▶ **Problem details**
Where a line in the records below includes "Glovo", pull that line out.

Collected data
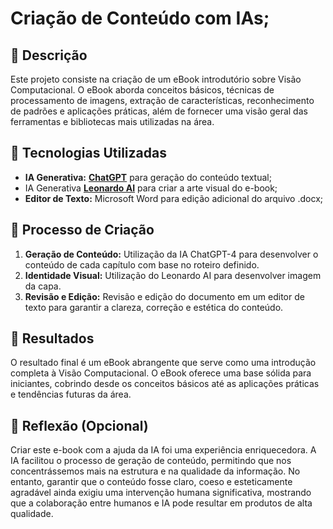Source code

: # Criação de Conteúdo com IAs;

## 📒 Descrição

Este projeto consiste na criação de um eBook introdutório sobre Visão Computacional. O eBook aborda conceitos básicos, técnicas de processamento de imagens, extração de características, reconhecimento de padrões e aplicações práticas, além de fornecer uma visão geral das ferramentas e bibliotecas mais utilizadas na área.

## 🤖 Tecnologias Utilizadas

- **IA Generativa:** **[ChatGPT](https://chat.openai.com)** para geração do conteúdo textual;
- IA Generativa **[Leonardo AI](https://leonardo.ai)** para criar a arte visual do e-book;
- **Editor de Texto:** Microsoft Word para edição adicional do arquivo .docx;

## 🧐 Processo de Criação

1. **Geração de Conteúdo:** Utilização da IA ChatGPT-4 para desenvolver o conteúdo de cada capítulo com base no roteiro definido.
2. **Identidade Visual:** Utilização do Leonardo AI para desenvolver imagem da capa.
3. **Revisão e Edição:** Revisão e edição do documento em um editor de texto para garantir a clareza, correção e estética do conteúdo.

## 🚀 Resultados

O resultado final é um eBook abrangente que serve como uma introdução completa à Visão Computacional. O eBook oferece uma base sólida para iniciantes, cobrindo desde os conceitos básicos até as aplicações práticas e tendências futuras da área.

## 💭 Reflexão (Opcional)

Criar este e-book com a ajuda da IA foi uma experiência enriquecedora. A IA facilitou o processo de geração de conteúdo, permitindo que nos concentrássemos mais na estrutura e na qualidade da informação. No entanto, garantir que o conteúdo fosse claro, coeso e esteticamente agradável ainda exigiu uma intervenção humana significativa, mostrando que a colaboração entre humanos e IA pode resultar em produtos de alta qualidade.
...
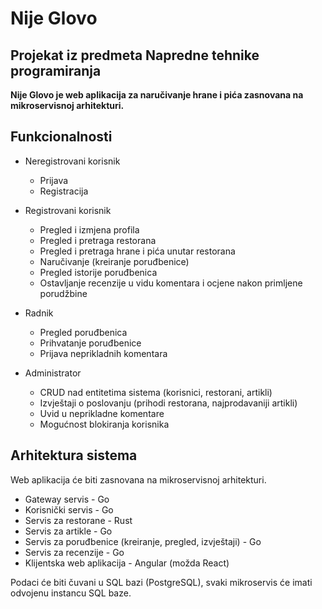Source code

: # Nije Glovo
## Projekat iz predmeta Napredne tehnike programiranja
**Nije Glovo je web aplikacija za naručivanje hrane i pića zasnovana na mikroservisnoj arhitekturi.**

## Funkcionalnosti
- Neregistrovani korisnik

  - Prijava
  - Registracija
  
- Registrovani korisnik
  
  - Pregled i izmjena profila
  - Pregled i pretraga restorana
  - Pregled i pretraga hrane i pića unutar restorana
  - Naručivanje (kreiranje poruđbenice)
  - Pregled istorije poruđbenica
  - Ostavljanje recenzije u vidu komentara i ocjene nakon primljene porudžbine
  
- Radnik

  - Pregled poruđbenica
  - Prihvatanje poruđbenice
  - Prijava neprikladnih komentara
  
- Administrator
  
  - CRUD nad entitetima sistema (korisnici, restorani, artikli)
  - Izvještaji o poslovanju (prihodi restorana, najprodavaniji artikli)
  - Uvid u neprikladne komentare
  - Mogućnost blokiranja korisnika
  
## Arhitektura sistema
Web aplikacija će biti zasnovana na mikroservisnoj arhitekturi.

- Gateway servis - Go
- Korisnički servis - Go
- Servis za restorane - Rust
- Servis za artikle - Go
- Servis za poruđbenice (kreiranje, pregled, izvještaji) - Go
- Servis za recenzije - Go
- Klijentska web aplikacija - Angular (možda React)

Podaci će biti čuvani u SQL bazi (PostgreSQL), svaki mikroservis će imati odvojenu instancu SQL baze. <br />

▶ **Your solution**
: # Nije Glovo
**Nije Glovo je web aplikacija za naručivanje hrane i pića zasnovana na mikroservisnoj arhitekturi.**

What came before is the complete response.